DATA FOR THIS TASK Block Start

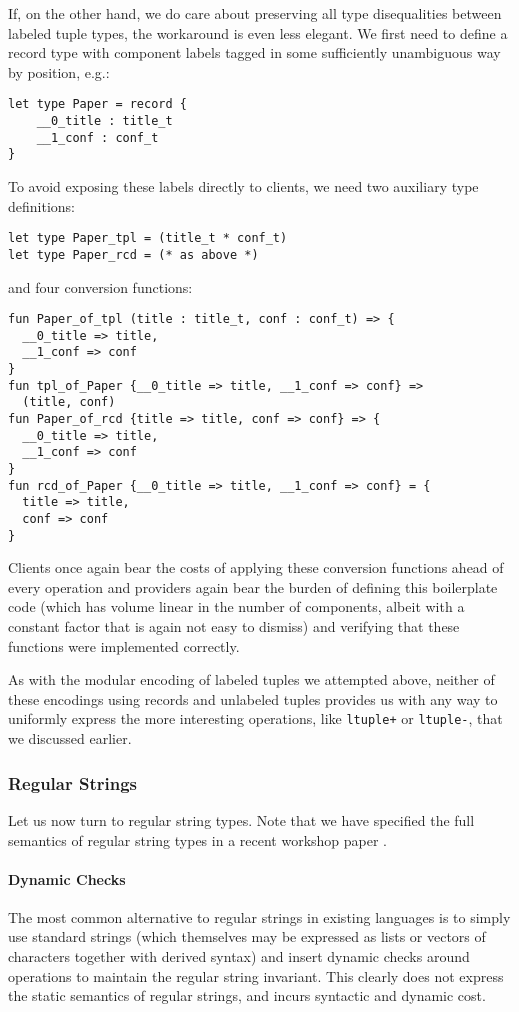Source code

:If, on the other hand, we do care about preserving all type disequalities between labeled tuple types, the workaround is even less elegant. We first need to define a record type with component labels tagged in some sufficiently unambiguous way by position, e.g.:
\begin{lstlisting}[numbers=none]
let type Paper = record {
	__0_title : title_t
	__1_conf : conf_t 
}\end{lstlisting}
To avoid exposing these labels directly to clients, we need two auxiliary type definitions:
\begin{lstlisting}[numbers=none]
let type Paper_tpl = (title_t * conf_t)
let type Paper_rcd = (* as above *)
\end{lstlisting}
and four conversion functions:
\begin{lstlisting}[numbers=none]
fun Paper_of_tpl (title : title_t, conf : conf_t) => {
  __0_title => title,
  __1_conf => conf
}
fun tpl_of_Paper {__0_title => title, __1_conf => conf} => 
  (title, conf)
fun Paper_of_rcd {title => title, conf => conf} => {
  __0_title => title,
  __1_conf => conf
}
fun rcd_of_Paper {__0_title => title, __1_conf => conf} = {
  title => title,
  conf => conf
}
\end{lstlisting}
Clients once again bear the costs of applying these conversion functions ahead of every operation and providers again bear the burden of defining this boilerplate code (which has volume linear in the number of components, albeit with a constant factor that is again not easy to dismiss) and verifying that these functions were implemented correctly. %

As with the modular encoding of labeled tuples we attempted above, neither of these encodings using records and unlabeled tuples provides us with any way to uniformly express the more interesting operations, like \lstinline{ltuple+} or \lstinline{ltuple-}, that we discussed earlier.

\subsubsection{Regular Strings}
Let us now turn to regular string types. Note that we have specified the full semantics of regular string types in a recent workshop paper \cite{sanitation-psp14}.

\paragraph{Dynamic Checks}
The most common alternative to regular strings in existing languages is to simply use standard strings (which themselves may be expressed as lists or vectors of characters together with derived syntax) and insert dynamic checks around operations to maintain the regular string invariant. This clearly does not express the static semantics of regular strings, and incurs syntactic and dynamic cost.

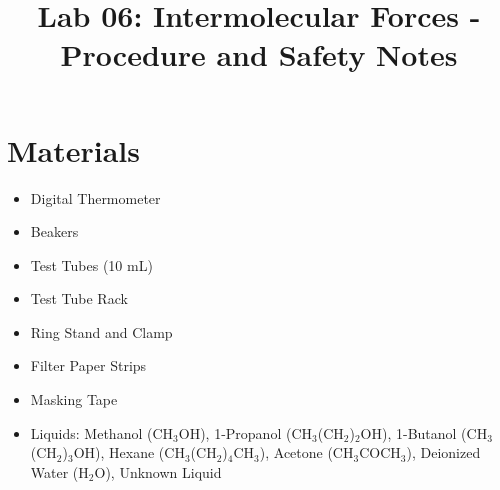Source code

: \documentclass{article}
\title{Lab 06: Intermolecular Forces - Procedure and Safety Notes}
\author{}
\date{}
\begin{document}
\maketitle

\section*{Materials}
\begin{itemize}
    \item Digital Thermometer
    \item Beakers
    \item Test Tubes (10 mL)
    \item Test Tube Rack
    \item Ring Stand and Clamp
    \item Filter Paper Strips
    \item Masking Tape
    \item Liquids: Methanol (CH$_3$OH), 1-Propanol (CH$_3$(CH$_2$)$_2$OH), 1-Butanol (CH$_3$(CH$_2$)$_3$OH), Hexane (CH$_3$(CH$_2$)$_4$CH$_3$), Acetone (CH$_3$COCH$_3$), Deionized Water (H$_2$O), Unknown Liquid
\end{itemize}
\end{document}
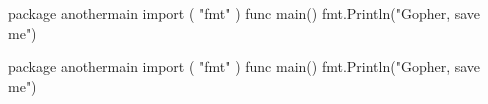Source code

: \documentclass{article}
\begin{document}
\begin{minipage}[t]{.25\textwidth}
    \begin{codebox}
        \begin{gocode}
            package anothermain
            import (
            "fmt"
            )
            func main() {
                fmt.Println("Gopher, save me")
            }
        \end{gocode}
    \end{codebox}
\end{minipage}%
\begin{minipage}[t]{.25\textwidth}
    \begin{codebox}
        \begin{gocode}
            package anothermain
            import (
            "fmt"
            )
            func main() {
                fmt.Println("Gopher, save me")
            }
        \end{gocode}
    \end{codebox}
\end{minipage}%
\end{document}
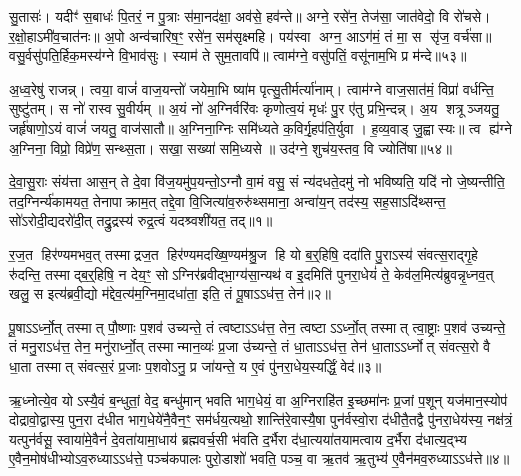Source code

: सु॒तासः॑। यदीꣳ॑ स॒बाधः॑ पि॒तरं॒ न पु॒त्राः स॑मा॒नद॑क्षा॒ अव॑से॒ हव॑न्ते॥ अग्ने॒ रसे॑न॒ तेज॑सा॒ जात॑वेदो॒ वि रो॑चसे। र॒क्षो॒हाऽमी॑व॒चात॑नः॥ अ॒पो अन्व॑चारिष॒ꣳ॒ रसे॑न॒ सम॑सृक्ष्महि। पय॑स्वा अग्न॒ आऽग॑मं॒ तं मा॒ स सृ॑ज॒ वर्च॑सा॥ वसु॒र्वसु॑पति॒र्\mbox{}हिक॒मस्य॑ग्ने वि॒भाव॑सुः। स्याम॑ ते सुम॒तावपि॑॥ त्वाम॑ग्ने॒ वसु॑पतिं॒ वसू॑नाम॒भि प्र म॑न्दे॥५३॥

अ॒ध्व॒रेषु॑ राजन्न्। त्वया॒ वाजं॑ वाज॒यन्तो॑ जयेमा॒भि ष्या॑म पृत्सु॒तीर्मर्त्या॑नाम्। त्वाम॑ग्ने वाज॒सात॑मं॒ विप्रा॑ वर्धन्ति॒ सुष्टु॑तम्। स नो॑ रास्व सु॒वीर्यम्॥ अ॒यं नो॑ अ॒ग्निर्वरि॑वः कृणोत्व॒यं मृधः॑ पु॒र ए॑तु प्रभि॒न्दन्न्। अ॒य शत्रूञ्जयतु॒ जर्\mbox{}हृ॑षाणो॒ऽयं वाजं॑ जयतु॒ वाज॑सातौ॥ अ॒ग्निना॒ग्निः समि॑ध्यते क॒विर्गृ॒हप॑ति॒र्युवा। ह॒व्य॒वाड् जु॒ह्वास्यः॥ त्व ह्य॑ग्ने अ॒ग्निना॒ विप्रो॒ विप्रे॑ण॒ सन्थ्स॒ता। सखा॒ सख्या॑ समि॒ध्यसे॥ उद॑ग्ने॒ शुच॑य॒स्तव॒ वि ज्योति॑षा॥५४॥

{\anuvakamend[{म॒घवा॑नं मन्दे॒ ह्य॑ग्ने॒ चतु॑र्दश च॥46॥}]}

\setcounter{anuvakam}{0}
दे॒वा॒सु॒राः संय॑त्ता आस॒न् ते दे॒वा वि॑ज॒यमु॑प॒यन्तो॒ऽग्नौ वा॒मं वसु॒ सं न्य॑दधते॒दमु॑ नो भविष्यति॒ यदि॑ नो जे॒ष्यन्तीति॒ तद॒ग्निर्न्य॑कामयत॒ तेनापाक्राम॒त् तद्दे॒वा वि॒जित्या॑व॒रुरु॑थ्समाना॒ अन्वा॑य॒न् तद॑स्य॒ सह॒साऽदि॑थ्सन्त॒ सो॑ऽरोदी॒द्यदरो॑दी॒त् तद्रु॒द्रस्य॑ रुद्र॒त्वं यदश्र्वशी॑यत॒ तद्॥१॥

र॒ज॒त हिर॑ण्यमभव॒त् तस्माद्रज॒त हिर॑ण्यमदख्षि॒ण्यम॑श्रु॒ज हि यो ब॒र्॒\mbox{}हिषि॒ ददा॑ति पु॒राऽस्य॑ संवत्स॒राद्गृ॒हे रु॑दन्ति॒ तस्माद्ब॒र्॒\mbox{}हिषि॒ न देय॒ꣳ॒ सोऽग्निर॑ब्रवीद्भा॒ग्य॑सा॒न्यथ॑ व इ॒दमिति॑ पुनरा॒धेयं॑ ते॒ केव॑ल॒मित्य॑ब्रुवन्नृ॒ध्नव॒त् खलु॒ स इत्य॑ब्रवी॒द्यो म॑द्देव॒त्य॑म॒ग्निमा॒दधा॑ता॒ इति॒ तं पू॒षाऽऽध॑त्त॒ तेन॑॥२॥

पू॒षाऽऽर्ध्नो॒त् तस्मात् पौ॒ष्णाः प॒शव॑ उच्यन्ते॒ तं त्वष्टाऽऽध॑त्त॒ तेन॒ त्वष्टाऽऽर्ध्नो॒त् तस्मात् त्वा॒ष्ट्राः प॒शव॑ उच्यन्ते॒ तं मनु॒राऽध॑त्त॒ तेन॒ मनु॑रार्ध्नो॒त् तस्मान्मान॒व्यः॑ प्र॒जा उ॑च्यन्ते॒ तं धा॒ताऽऽध॑त्त॒ तेन॑ धा॒ताऽऽर्ध्नोत् संवत्स॒रो वै धा॒ता तस्मात् संवत्स॒रं प्र॒जाः प॒शवोऽनु॒ प्र जा॑यन्ते॒ य ए॒वं पु॑नरा॒धेय॒स्यर्द्धिं॒ वेद॑॥३॥

ऋ॒ध्नोत्ये॒व योऽस्यै॒वं ब॒न्धुतां॒ वेद॒ बन्धु॑मान् भवति भाग॒धेयं॒ वा अ॒ग्निराहि॑त इ॒च्छमा॑नः प्र॒जां प॒शून् यज॑मान॒स्योप॑ दोद्रावो॒द्वास्य॒ पुन॒रा द॑धीत भाग॒धेये॑नै॒वैन॒ꣳ॒ सम॑र्धय॒त्यथो॒ शान्ति॑रे॒वास्यै॒षा पुन॑र्वस्वो॒रा द॑धीतै॒तद्वै पु॑नरा॒धेय॑स्य॒ नक्ष॑त्रं॒ यत्पुन॑र्वसू॒ स्वाया॑मे॒वैनं॑ दे॒वता॑यामा॒धाय॑ ब्रह्मवर्च॒सी भ॑वति द॒र्भैरा द॑धा॒त्यया॑तयामत्वाय द॒र्भैरा द॑धात्य॒द्भ्य ए॒वैन॒मोष॑धीभ्योऽव॒रुध्याऽऽध॑त्ते॒ पञ्च॑कपालः पुरो॒डाशो॑ भवति॒ पञ्च॒ वा ऋ॒तव॑ ऋ॒तुभ्य॑ ए॒वैन॑मव॒रुध्याऽऽध॑त्ते॥४॥

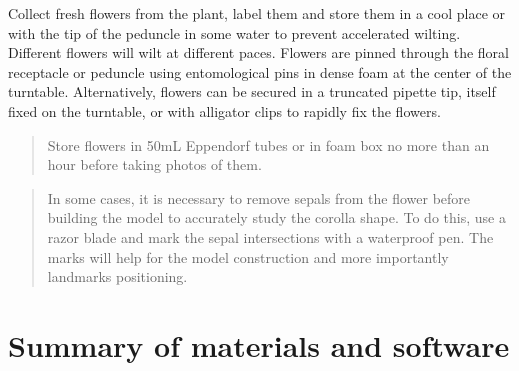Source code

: \documentclass[
]{book}
\begin{document}
Collect fresh flowers from the plant, label them and store them in a
cool place or with the tip of the peduncle in some water to prevent
accelerated wilting. Different flowers will wilt at different paces.
Flowers are pinned through the floral receptacle or peduncle using
entomological pins in dense foam at the center of the turntable.
Alternatively, flowers can be secured in a truncated pipette tip, itself
fixed on the turntable, or with alligator clips to rapidly fix the
flowers.

\begin{quote}
Store flowers in 50mL Eppendorf tubes or in foam box no more than an
hour before taking photos of them.
\end{quote}

\begin{quote}
In some cases, it is necessary to remove sepals from the flower before
building the model to accurately study the corolla shape. To do this,
use a razor blade and mark the sepal intersections with a waterproof
pen. The marks will help for the model construction and more importantly
landmarks positioning.
\end{quote}

\hypertarget{summary-of-materials-and-software}{%
\section{Summary of materials and software}\label{summary-of-materials-and-software}}
\end{document}
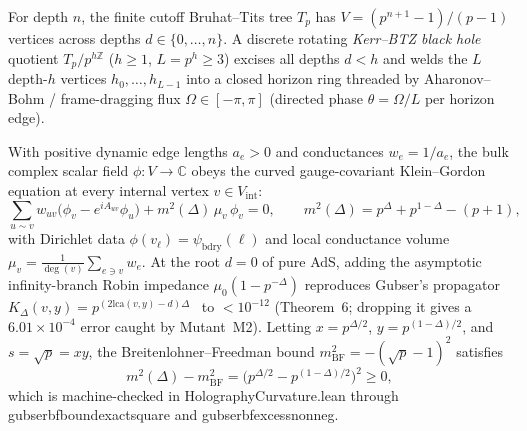 \documentclass[11pt,a4paper]{article}
\numberwithin{equation}{section}
\theoremstyle{plain}
\theoremstyle{definition}
\theoremstyle{remark}
\newcommand{\Z}{\mathbb{Z}}
\newcommand{\C}{\mathbb{C}}
\newcommand{\Tp}{T_p}
\newcommand{\lca}{\mathrm{lca}}
\newcommand{\code}[1]{{\ttfamily\footnotesize\def\_{\textunderscore\penalty0\hskip0pt}#1}}
\begin{document}
For depth $n$, the finite cutoff Bruhat--Tits tree $\Tp$ has $V = (p^{n+1}-1)/(p-1)$ vertices across depths $d \in \{0,\dots,n\}$. A discrete rotating \emph{Kerr--BTZ black hole} quotient $\Tp / p^{h\Z}$ ($h \ge 1$, $L = p^h \ge 3$) excises all depths $d < h$ and welds the $L$ depth-$h$ vertices $h_0,\dots,h_{L-1}$ into a closed horizon ring threaded by Aharonov--Bohm / frame-dragging flux $\Omega \in [-\pi, \pi]$ (directed phase $\theta = \Omega/L$ per horizon edge).

With positive dynamic edge lengths $a_e > 0$ and conductances $w_e = 1/a_e$, the bulk complex scalar field $\phi : V \to \C$ obeys the curved gauge-covariant Klein--Gordon equation at every internal vertex $v \in V_{\mathrm{int}}$:
\begin{equation}
  \sum_{u \sim v} w_{uv}\bigl(\phi_v - e^{i A_{uv}} \phi_u\bigr) + m^2(\Delta)\,\mu_v\,\phi_v = 0, \qquad
  m^2(\Delta) = p^\Delta + p^{1-\Delta} - (p+1),
  \label{eq:kg}
\end{equation}
with Dirichlet data $\phi(v_\ell) = \psi_{\mathrm{bdry}}(\ell)$ and local conductance volume $\mu_v = \frac{1}{\deg(v)}\sum_{e\ni v} w_e$. At the root $d = 0$ of pure AdS, adding the asymptotic infinity-branch Robin impedance $\mu_0(1 - p^{-\Delta})$ reproduces Gubser's propagator $K_\Delta(v, y) = p^{(2\lca(v,y)-d)\Delta}$~\cite{Gubser2017} to $< 10^{-12}$ (\code{Theorem~6}; dropping it gives a $6.01\times 10^{-4}$ error caught by Mutant~M2). Letting $x = p^{\Delta/2}$, $y = p^{(1-\Delta)/2}$, and $s = \sqrt{p} = xy$, the Breitenlohner--Freedman bound $m_{\mathrm{BF}}^2 = -(\sqrt{p}-1)^2$ satisfies
\begin{equation}
  m^2(\Delta) - m_{\mathrm{BF}}^2 = \bigl(p^{\Delta/2} - p^{(1-\Delta)/2}\bigr)^2 \ge 0,
  \label{eq:bf-square}
\end{equation}
which is machine-checked in \code{HolographyCurvature.lean} through \code{gubser\_bf\_bound\_exact\_square} and \code{gubser\_bf\_excess\_nonneg}.
\end{document}
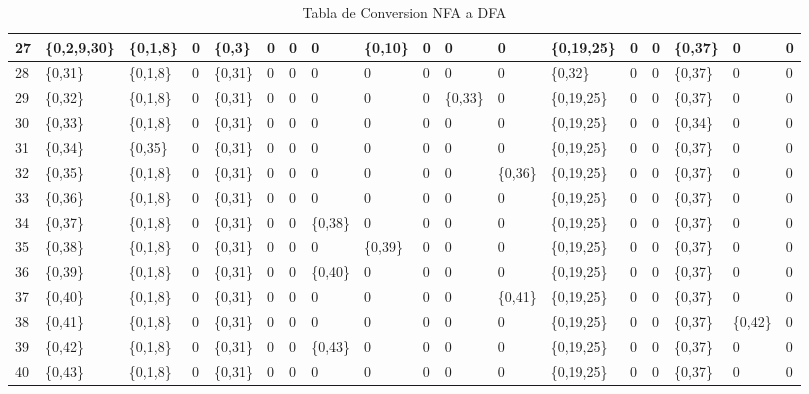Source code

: \documentclass{article}
\begin{document}
\begin{table}[!htbp]
\begin{adjustbox}{max width=\textwidth}
\begin{tabular}{|l|l|l|l|l|l|l|l|l|l|l|l|l|l|l|l|l|l|}
                27 & \{0,2,9,30\} & \{0,1,8\} & 0 & \{0,3\} & 0 & 0 & 0 & \{0,10\} & 0 & 0 & 0 & \{0,19,25\} & 0 & 0 & \{0,37\} & 0 & 0 \\ \hline
                28 & \{0,31\} & \{0,1,8\} & 0 & \{0,31\} & 0 & 0 & 0 & 0 & 0 & 0 & 0 & \{0,32\} & 0 & 0 & \{0,37\} & 0 & 0 \\ \hline
                29 & \{0,32\} & \{0,1,8\} & 0 & \{0,31\} & 0 & 0 & 0 & 0 & 0 & \{0,33\} & 0 & \{0,19,25\} & 0 & 0 & \{0,37\} & 0 & 0 \\ \hline
                30 & \{0,33\} & \{0,1,8\} & 0 & \{0,31\} & 0 & 0 & 0 & 0 & 0 & 0 & 0 & \{0,19,25\} & 0 & 0 & \{0,34\} & 0 & 0 \\ \hline
                31 & \{0,34\} & \{0,35\} & 0 & \{0,31\} & 0 & 0 & 0 & 0 & 0 & 0 & 0 & \{0,19,25\} & 0 & 0 & \{0,37\} & 0 & 0 \\ \hline
                32 & \{0,35\} & \{0,1,8\} & 0 & \{0,31\} & 0 & 0 & 0 & 0 & 0 & 0 & \{0,36\} & \{0,19,25\} & 0 & 0 & \{0,37\} & 0 & 0 \\ \hline
                33 & \{0,36\} & \{0,1,8\} & 0 & \{0,31\} & 0 & 0 & 0 & 0 & 0 & 0 & 0 & \{0,19,25\} & 0 & 0 & \{0,37\} & 0 & 0 \\ \hline
                34 & \{0,37\} & \{0,1,8\} & 0 & \{0,31\} & 0 & 0 & \{0,38\} & 0 & 0 & 0 & 0 & \{0,19,25\} & 0 & 0 & \{0,37\} & 0 & 0 \\ \hline
                35 & \{0,38\} & \{0,1,8\} & 0 & \{0,31\} & 0 & 0 & 0 & \{0,39\} & 0 & 0 & 0 & \{0,19,25\} & 0 & 0 & \{0,37\} & 0 & 0 \\ \hline
                36 & \{0,39\} & \{0,1,8\} & 0 & \{0,31\} & 0 & 0 & \{0,40\} & 0 & 0 & 0 & 0 & \{0,19,25\} & 0 & 0 & \{0,37\} & 0 & 0 \\ \hline
                37 & \{0,40\} & \{0,1,8\} & 0 & \{0,31\} & 0 & 0 & 0 & 0 & 0 & 0 & \{0,41\} & \{0,19,25\} & 0 & 0 & \{0,37\} & 0 & 0 \\ \hline
                38 & \{0,41\} & \{0,1,8\} & 0 & \{0,31\} & 0 & 0 & 0 & 0 & 0 & 0 & 0 & \{0,19,25\} & 0 & 0 & \{0,37\} & \{0,42\} & 0 \\ \hline
                39 & \{0,42\} & \{0,1,8\} & 0 & \{0,31\} & 0 & 0 & \{0,43\} & 0 & 0 & 0 & 0 & \{0,19,25\} & 0 & 0 & \{0,37\} & 0 & 0 \\ \hline
                40 & \{0,43\} & \{0,1,8\} & 0 & \{0,31\} & 0 & 0 & 0 & 0 & 0 & 0 & 0 & \{0,19,25\} & 0 & 0 & \{0,37\} & 0 & 0 \\ \hline
            \end{tabular}
            \end{adjustbox}
            \caption{Tabla de Conversion NFA a DFA}
        \end{table}
        \newpage
\end{document}

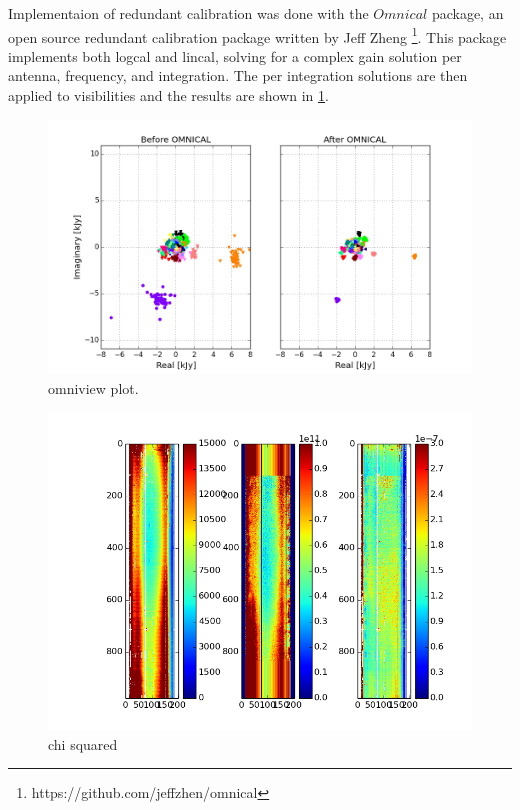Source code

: \documentclass[twocolumn,numberedappendix]{emulateapj} \shorttitle{PSA64}
\begin{document}
%    
%       

Implementaion of redundant calibration was done with the ${Omnical}$ package, an
open source redundant calibration package written by Jeff Zheng
\footnote{https://github.com/jeffzhen/omnical}\cite{zheng_et_al2014}. This
package implements both logcal and lincal, solving for a complex gain solution
per antenna, frequency, and integration. The per integration solutions are then
applied to visibilities and the results are shown in \ref{fig:omniview}.

\begin{figure}
\centering
\includegraphics[width=2\columnwidth]{plots/omniview_64.png}
\caption{omniview plot.}
\label{fig:omniview}
\end{figure}

\begin{figure}
\centering
\includegraphics[width=\columnwidth]{plots/august_chi2.png}
\caption{chi squared}
\label{fig:chi2}
\end{figure}
\end{document}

DATA FOR THIS TASK Block End

Write out exactly the lines between the start of the data and the line with "Clients once again", including both, but none of the pictures.

> _RESPONSE AREA_:
Source code

:If, on the other hand, we do care about preserving all type disequalities between labeled tuple types, the workaround is even less elegant. We first need to define a record type with component labels tagged in some sufficiently unambiguous way by position, e.g.:
\begin{lstlisting}[numbers=none]
let type Paper = record {
	__0_title : title_t
	__1_conf : conf_t 
}\end{lstlisting}
To avoid exposing these labels directly to clients, we need two auxiliary type definitions:
\begin{lstlisting}[numbers=none]
let type Paper_tpl = (title_t * conf_t)
let type Paper_rcd = (* as above *)
\end{lstlisting}
and four conversion functions:
\begin{lstlisting}[numbers=none]
fun Paper_of_tpl (title : title_t, conf : conf_t) => {
  __0_title => title,
  __1_conf => conf
}
fun tpl_of_Paper {__0_title => title, __1_conf => conf} => 
  (title, conf)
fun Paper_of_rcd {title => title, conf => conf} => {
  __0_title => title,
  __1_conf => conf
}
fun rcd_of_Paper {__0_title => title, __1_conf => conf} = {
  title => title,
  conf => conf
}
\end{lstlisting}
Clients once again bear the costs of applying these conversion functions ahead of every operation and providers again bear the burden of defining this boilerplate code (which has volume linear in the number of components, albeit with a constant factor that is again not easy to dismiss) and verifying that these functions were implemented correctly. %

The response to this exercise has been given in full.